I have to split a string using comma(,) as a separator and ignore any comma that is inside quotes(")
我必须使用逗号(,)作为分隔符拆分字符串,并忽略引号内的任何逗号(“)
fieldSeparator : ,
fieldGrouper : "
fieldSeparator:,fieldGrouper:“
The string to split is : "1","2",3,"4,5"
要拆分的字符串是:“1”,“2”,3,“4,5”
I am able to achieve it as follows :
我能够实现如下:
String record = "\"1\",\"2\",3,\"4,5\"";
String[] tokens = record.split(",(?=([^\"]*\"[^\"]*\")*[^\"]*$)");
Output :
输出:
"1"
"2"
3
"4,5"
Now the challenge is that the fieldGrouper(") should not be a part of the split tokens. I am unable to figure out the regex for this.
现在的挑战是fieldGrouper(“)不应该是拆分令牌的一部分。我无法弄清楚这个的正则表达式。
The expected output of the split is :
拆分的预期输出是:
1
2
3
4,5
4 个解决方案
#1
4
Update:
更新:
String[] tokens = record.split( "(,*\",*\"*)" );
String [] tokens = record.split(“(,* \”,* \“*)”);
Result:
结果:
Initial Solution:
( doesn't work @.split
method )初始解决方案:(不起作用@ .split方法)
This RexEx pattern will isolate the sections you want:
(?:\\")(.*?)(?:\\")
此RexEx模式将隔离您想要的部分:(?:\\“)(。*?)(?:\\”)
It uses non-capturing groups to isolate the pairs of escaped quotes, and a capturing group to isolate everything in between.

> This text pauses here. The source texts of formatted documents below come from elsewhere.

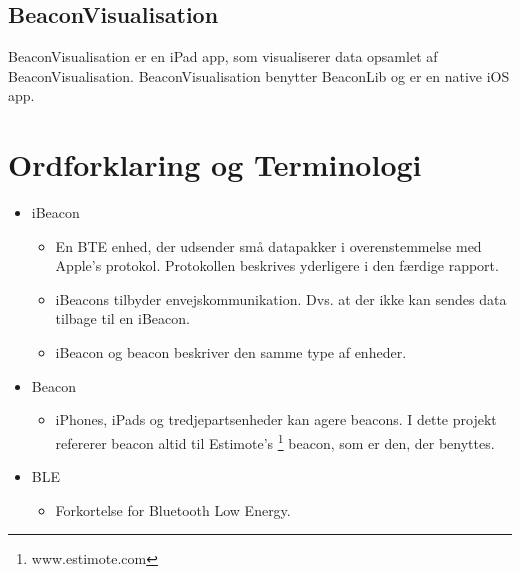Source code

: \subsection{BeaconVisualisation}
BeaconVisualisation er en iPad app, som visualiserer data opsamlet af BeaconVisualisation. BeaconVisualisation benytter BeaconLib og er en native iOS app.

\section{Ordforklaring og Terminologi}

\begin{itemize}
	\item iBeacon
		\begin{itemize}
			\item En BTE enhed, der udsender små datapakker i overenstemmelse med Apple's protokol. Protokollen beskrives yderligere i den færdige rapport.
			\item iBeacons tilbyder envejskommunikation. Dvs. at der ikke kan sendes data tilbage til en iBeacon.
			\item iBeacon og beacon beskriver den samme type af enheder.
		\end{itemize}
		
	\item Beacon
		\begin{itemize}
			\item iPhones, iPads og tredjepartsenheder kan agere beacons. I dette projekt refererer beacon altid til Estimote's \footnote{www.estimote.com} beacon, som er den, der benyttes.
		\end{itemize}
		
	\item BLE
		\begin{itemize}
			\item Forkortelse for Bluetooth Low Energy.
		\end{itemize}
\end{itemize}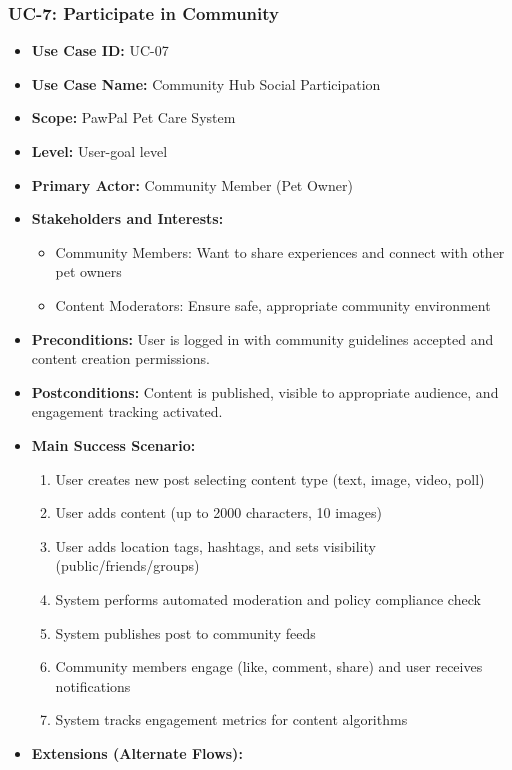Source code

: \subsubsection*{UC-7: Participate in Community}
\begin{itemize}
    \item \textbf{Use Case ID:} UC-07
    \item \textbf{Use Case Name:} Community Hub Social Participation
    \item \textbf{Scope:} PawPal Pet Care System
    \item \textbf{Level:} User-goal level
    \item \textbf{Primary Actor:} Community Member (Pet Owner)
    \item \textbf{Stakeholders and Interests:}
    \begin{itemize}
        \item Community Members: Want to share experiences and connect with other pet owners
        \item Content Moderators: Ensure safe, appropriate community environment
    \end{itemize}
    \item \textbf{Preconditions:} User is logged in with community guidelines accepted and content creation permissions.
    \item \textbf{Postconditions:} Content is published, visible to appropriate audience, and engagement tracking activated.
    \item \textbf{Main Success Scenario:}
    \begin{enumerate}
        \item User creates new post selecting content type (text, image, video, poll)
        \item User adds content (up to 2000 characters, 10 images)
        \item User adds location tags, hashtags, and sets visibility (public/friends/groups)
        \item System performs automated moderation and policy compliance check
        \item System publishes post to community feeds
        \item Community members engage (like, comment, share) and user receives notifications
        \item System tracks engagement metrics for content algorithms
    \end{enumerate}
    \item \textbf{Extensions (Alternate Flows):}

\end{itemize}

它使用非捕获组来隔离转义引号对,并使用捕获组来隔离它们之间的所有内容。
Check it out here: Live Demo
在这里查看:现场演示
#2
2
My suggestion:
我的建议:
"([^"]+)"|(?<=,|^)([^,]*)
See the regex demo. It will match "..."
like strings and capture into Group 1 only what is in-between the quotes, and then will match and capture into Group 2 sequences of characters other than ,
at the start of a string or after a comma.

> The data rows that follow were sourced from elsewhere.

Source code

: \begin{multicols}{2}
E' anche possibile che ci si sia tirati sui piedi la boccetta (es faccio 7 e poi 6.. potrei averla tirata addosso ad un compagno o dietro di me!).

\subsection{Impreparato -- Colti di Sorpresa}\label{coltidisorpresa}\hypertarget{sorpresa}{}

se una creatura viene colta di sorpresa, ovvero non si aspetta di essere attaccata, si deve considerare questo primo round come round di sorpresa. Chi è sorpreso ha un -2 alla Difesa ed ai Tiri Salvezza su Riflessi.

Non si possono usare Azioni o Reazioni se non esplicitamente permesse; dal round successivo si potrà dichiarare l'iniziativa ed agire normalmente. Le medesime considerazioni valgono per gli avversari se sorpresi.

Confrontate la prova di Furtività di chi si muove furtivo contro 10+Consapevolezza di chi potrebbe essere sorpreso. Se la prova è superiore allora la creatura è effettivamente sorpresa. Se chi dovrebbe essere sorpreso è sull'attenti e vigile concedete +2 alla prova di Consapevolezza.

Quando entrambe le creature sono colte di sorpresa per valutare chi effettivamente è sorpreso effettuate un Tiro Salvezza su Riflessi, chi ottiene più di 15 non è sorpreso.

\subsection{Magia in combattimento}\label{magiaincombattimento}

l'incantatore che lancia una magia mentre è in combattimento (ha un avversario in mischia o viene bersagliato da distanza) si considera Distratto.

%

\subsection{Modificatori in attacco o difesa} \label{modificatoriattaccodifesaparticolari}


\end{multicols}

请参阅正则表达式演示。它将匹配“...”像字符串,只捕获引号之间的内容,然后匹配并捕获到字符串开头或逗号后的第2组字符序列。
Here is a Java sample code:
这是一个Java示例代码:
String s = "value1,\"1\",\"2\",3,\"4,5\",value2";
Pattern pattern = Pattern.compile("\"([^\"]+)\"|(?<=,|^)([^,]*)");
Matcher matcher = pattern.matcher(s);
List<String> res = new ArrayList<String>();
while (matcher.find()){ // Run the matcher
if (matcher.group(1) != null) { // If Group 1 matched
res.add(matcher.group(1)); // Add it to the resulting array
} else {
res.add(matcher.group(2)); // Add Group 2 as it got matched
}
}
System.out.println(res); // => [value1, 1, 2, 3, 4,5, value2]
#3
1
I would try with this kind of workaround:
我会尝试这种解决方法:
String record = "\"1\",\"2\",3,\"4,5\"";
record = record.replaceAll("\"?(?<!\"\\w{1,9999}),\"?|\""," ");
String[] tokens = record.trim().split(" ");
for(String str : tokens){
System.out.println(str);
}
Output:
输出:
1
2
3
4,5
#4
0
My proposition:
我的主张:
record = record.replaceAll("\",", "|");
record = record.replaceAll(",\\\"", "|");
record = record.replaceAll("\"", "");
String[] tokens = record.split("\\|");
for (String token : tokens) {
System.out.println(token);
}
#1
4
Update:
更新:
String[] tokens = record.split( "(,*\",*\"*)" );
String [] tokens = record.split(“(,* \”,* \“*)”);
Result:
结果:
Initial Solution:
( doesn't work @.split
method )初始解决方案:(不起作用@ .split方法)
This RexEx pattern will isolate the sections you want:
(?:\\")(.*?)(?:\\")
此RexEx模式将隔离您想要的部分:(?:\\“)(。*?)(?:\\”)
It uses non-capturing groups to isolate the pairs of escaped quotes, and a capturing group to isolate everything in between.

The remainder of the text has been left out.